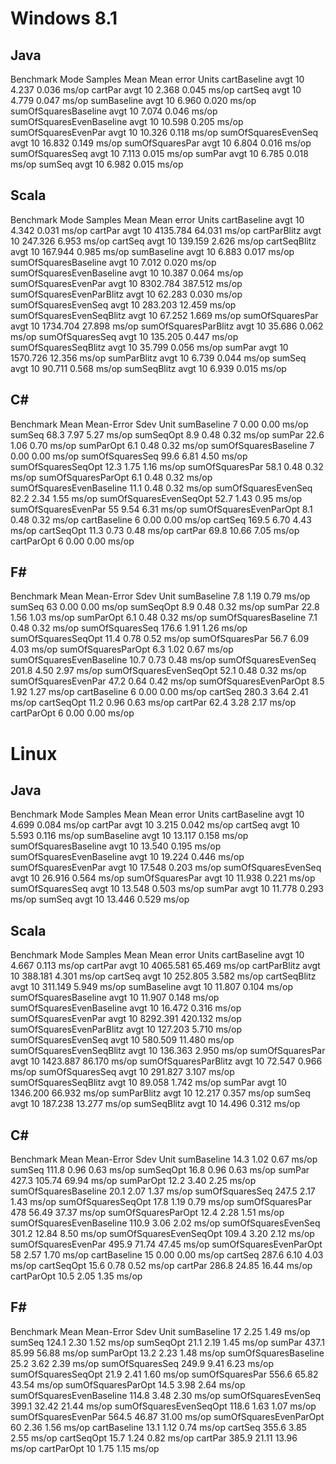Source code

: Windows 8.1
===========
Java
----
Benchmark                     Mode   Samples         Mean   Mean error    Units
cartBaseline                  avgt        10        4.237        0.036    ms/op
cartPar                       avgt        10        2.368        0.045    ms/op
cartSeq                       avgt        10        4.779        0.047    ms/op
sumBaseline                   avgt        10        6.960        0.020    ms/op
sumOfSquaresBaseline          avgt        10        7.074        0.046    ms/op
sumOfSquaresEvenBaseline      avgt        10       10.598        0.205    ms/op
sumOfSquaresEvenPar           avgt        10       10.326        0.118    ms/op
sumOfSquaresEvenSeq           avgt        10       16.832        0.149    ms/op
sumOfSquaresPar               avgt        10        6.804        0.016    ms/op
sumOfSquaresSeq               avgt        10        7.113        0.015    ms/op
sumPar                        avgt        10        6.785        0.018    ms/op
sumSeq                        avgt        10        6.982        0.015    ms/op

Scala
------
Benchmark                    Mode   Samples         Mean   Mean error    Units
cartBaseline                 avgt        10        4.342        0.031    ms/op
cartPar                      avgt        10     4135.784       64.031    ms/op
cartParBlitz                 avgt        10      247.326        6.953    ms/op
cartSeq                      avgt        10      139.159        2.626    ms/op
cartSeqBlitz                 avgt        10      167.944        0.985    ms/op
sumBaseline                  avgt        10        6.883        0.017    ms/op
sumOfSquaresBaseline         avgt        10        7.012        0.020    ms/op
sumOfSquaresEvenBaseline     avgt        10       10.387        0.064    ms/op
sumOfSquaresEvenPar          avgt        10     8302.784      387.512    ms/op
sumOfSquaresEvenParBlitz     avgt        10       62.283        0.030    ms/op
sumOfSquaresEvenSeq          avgt        10      283.203       12.459    ms/op
sumOfSquaresEvenSeqBlitz     avgt        10       67.252        1.669    ms/op
sumOfSquaresPar              avgt        10     1734.704       27.898    ms/op
sumOfSquaresParBlitz         avgt        10       35.686        0.062    ms/op
sumOfSquaresSeq              avgt        10      135.205        0.447    ms/op
sumOfSquaresSeqBlitz         avgt        10       35.799        0.056    ms/op
sumPar                       avgt        10     1570.726       12.356    ms/op
sumParBlitz                  avgt        10        6.739        0.044    ms/op
sumSeq                       avgt        10       90.711        0.568    ms/op
sumSeqBlitz                  avgt        10        6.939        0.015    ms/op

C#
--
Benchmark                             Mean Mean-Error   Sdev  Unit
sumBaseline                              7       0.00   0.00 ms/op
sumSeq                                68.3       7.97   5.27 ms/op
sumSeqOpt                              8.9       0.48   0.32 ms/op
sumPar                                22.6       1.06   0.70 ms/op
sumParOpt                              6.1       0.48   0.32 ms/op
sumOfSquaresBaseline                     7       0.00   0.00 ms/op
sumOfSquaresSeq                       99.6       6.81   4.50 ms/op
sumOfSquaresSeqOpt                    12.3       1.75   1.16 ms/op
sumOfSquaresPar                       58.1       0.48   0.32 ms/op
sumOfSquaresParOpt                     6.1       0.48   0.32 ms/op
sumOfSquaresEvenBaseline              11.1       0.48   0.32 ms/op
sumOfSquaresEvenSeq                   82.2       2.34   1.55 ms/op
sumOfSquaresEvenSeqOpt                52.7       1.43   0.95 ms/op
sumOfSquaresEvenPar                     55       9.54   6.31 ms/op
sumOfSquaresEvenParOpt                 8.1       0.48   0.32 ms/op
cartBaseline                             6       0.00   0.00 ms/op
cartSeq                              169.5       6.70   4.43 ms/op
cartSeqOpt                            11.3       0.73   0.48 ms/op
cartPar                               69.8      10.66   7.05 ms/op
cartParOpt                               6       0.00   0.00 ms/op

F#
--
Benchmark                             Mean Mean-Error   Sdev  Unit
sumBaseline                            7.8       1.19   0.79 ms/op
sumSeq                                  63       0.00   0.00 ms/op
sumSeqOpt                              8.9       0.48   0.32 ms/op
sumPar                                22.8       1.56   1.03 ms/op
sumParOpt                              6.1       0.48   0.32 ms/op
sumOfSquaresBaseline                   7.1       0.48   0.32 ms/op
sumOfSquaresSeq                      176.6       1.91   1.26 ms/op
sumOfSquaresSeqOpt                    11.4       0.78   0.52 ms/op
sumOfSquaresPar                       56.7       6.09   4.03 ms/op
sumOfSquaresParOpt                     6.3       1.02   0.67 ms/op
sumOfSquaresEvenBaseline              10.7       0.73   0.48 ms/op
sumOfSquaresEvenSeq                  201.8       4.50   2.97 ms/op
sumOfSquaresEvenSeqOpt                52.1       0.48   0.32 ms/op
sumOfSquaresEvenPar                   47.2       0.64   0.42 ms/op
sumOfSquaresEvenParOpt                 8.5       1.92   1.27 ms/op
cartBaseline                             6       0.00   0.00 ms/op
cartSeq                              280.3       3.64   2.41 ms/op
cartSeqOpt                            11.2       0.96   0.63 ms/op
cartPar                               62.4       3.28   2.17 ms/op
cartParOpt                               6       0.00   0.00 ms/op

Linux
=====
Java
----
Benchmark                    Mode   Samples         Mean   Mean error    Units
cartBaseline                 avgt        10        4.699        0.084    ms/op
cartPar                      avgt        10        3.215        0.042    ms/op
cartSeq                      avgt        10        5.593        0.116    ms/op
sumBaseline                  avgt        10       13.117        0.158    ms/op
sumOfSquaresBaseline         avgt        10       13.540        0.195    ms/op
sumOfSquaresEvenBaseline     avgt        10       19.224        0.446    ms/op
sumOfSquaresEvenPar          avgt        10       17.548        0.203    ms/op
sumOfSquaresEvenSeq          avgt        10       26.916        0.564    ms/op
sumOfSquaresPar              avgt        10       11.938        0.221    ms/op
sumOfSquaresSeq              avgt        10       13.548        0.503    ms/op
sumPar                       avgt        10       11.778        0.293    ms/op
sumSeq                       avgt        10       13.446        0.529    ms/op

Scala
------
Benchmark                    Mode   Samples         Mean   Mean error    Units
cartBaseline                 avgt        10        4.667        0.113    ms/op
cartPar                      avgt        10     4065.581       65.469    ms/op
cartParBlitz                 avgt        10      388.181        4.301    ms/op
cartSeq                      avgt        10      252.805        3.582    ms/op
cartSeqBlitz                 avgt        10      311.149        5.949    ms/op
sumBaseline                  avgt        10       11.807        0.104    ms/op
sumOfSquaresBaseline         avgt        10       11.907        0.148    ms/op
sumOfSquaresEvenBaseline     avgt        10       16.472        0.316    ms/op
sumOfSquaresEvenPar          avgt        10     8292.391      420.132    ms/op
sumOfSquaresEvenParBlitz     avgt        10      127.203        5.710    ms/op
sumOfSquaresEvenSeq          avgt        10      580.509       11.480    ms/op
sumOfSquaresEvenSeqBlitz     avgt        10      136.363        2.950    ms/op
sumOfSquaresPar              avgt        10     1423.887       86.170    ms/op
sumOfSquaresParBlitz         avgt        10       72.547        0.966    ms/op
sumOfSquaresSeq              avgt        10      291.827        3.107    ms/op
sumOfSquaresSeqBlitz         avgt        10       89.058        1.742    ms/op
sumPar                       avgt        10     1346.200       66.932    ms/op
sumParBlitz                  avgt        10       12.217        0.357    ms/op
sumSeq                       avgt        10      187.238       13.277    ms/op
sumSeqBlitz                  avgt        10       14.496        0.312    ms/op

C#
--
Benchmark                 	      Mean Mean-Error   Sdev  Unit
sumBaseline              	      14.3       1.02   0.67 ms/op
sumSeq                   	     111.8       0.96   0.63 ms/op
sumSeqOpt                	      16.8       0.96   0.63 ms/op
sumPar                   	     427.3     105.74  69.94 ms/op
sumParOpt                	      12.2       3.40   2.25 ms/op
sumOfSquaresBaseline     	      20.1       2.07   1.37 ms/op
sumOfSquaresSeq          	     247.5       2.17   1.43 ms/op
sumOfSquaresSeqOpt       	      17.8       1.19   0.79 ms/op
sumOfSquaresPar          	       478      56.49  37.37 ms/op
sumOfSquaresParOpt       	      12.4       2.28   1.51 ms/op
sumOfSquaresEvenBaseline 	     110.9       3.06   2.02 ms/op
sumOfSquaresEvenSeq      	     301.2      12.84   8.50 ms/op
sumOfSquaresEvenSeqOpt   	     109.4       3.20   2.12 ms/op
sumOfSquaresEvenPar      	     495.9      71.74  47.45 ms/op
sumOfSquaresEvenParOpt   	        58       2.57   1.70 ms/op
cartBaseline             	        15       0.00   0.00 ms/op
cartSeq                  	     287.6       6.10   4.03 ms/op
cartSeqOpt               	      15.6       0.78   0.52 ms/op
cartPar                  	     286.8      24.85  16.44 ms/op
cartParOpt               	      10.5       2.05   1.35 ms/op

F#
--
Benchmark                 	      Mean Mean-Error   Sdev  Unit
sumBaseline              	        17       2.25   1.49 ms/op
sumSeq                   	     124.1       2.30   1.52 ms/op
sumSeqOpt                	      21.1       2.19   1.45 ms/op
sumPar                   	     437.1      85.99  56.88 ms/op
sumParOpt                	      13.2       2.23   1.48 ms/op
sumOfSquaresBaseline     	      25.2       3.62   2.39 ms/op
sumOfSquaresSeq          	     249.9       9.41   6.23 ms/op
sumOfSquaresSeqOpt       	      21.9       2.41   1.60 ms/op
sumOfSquaresPar          	     556.6      65.82  43.54 ms/op
sumOfSquaresParOpt       	      14.5       3.98   2.64 ms/op
sumOfSquaresEvenBaseline 	     114.8       3.48   2.30 ms/op
sumOfSquaresEvenSeq      	     399.1      32.42  21.44 ms/op
sumOfSquaresEvenSeqOpt   	     118.6       1.63   1.07 ms/op
sumOfSquaresEvenPar      	     564.5      46.87  31.00 ms/op
sumOfSquaresEvenParOpt   	        60       2.36   1.56 ms/op
cartBaseline             	      13.1       1.12   0.74 ms/op
cartSeq                  	     355.6       3.85   2.55 ms/op
cartSeqOpt               	      15.7       1.24   0.82 ms/op
cartPar                  	     385.9      21.11  13.96 ms/op
cartParOpt               	        10       1.75   1.15 ms/op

• WHAT YOU WILL DO: Reproduce every line above that contains the string "sumOfSquaresEvenParBlitz".

• COMPLETED TASK:
sumOfSquaresEvenParBlitz     avgt        10       62.283        0.030    ms/op
sumOfSquaresEvenParBlitz     avgt        10      127.203        5.710    ms/op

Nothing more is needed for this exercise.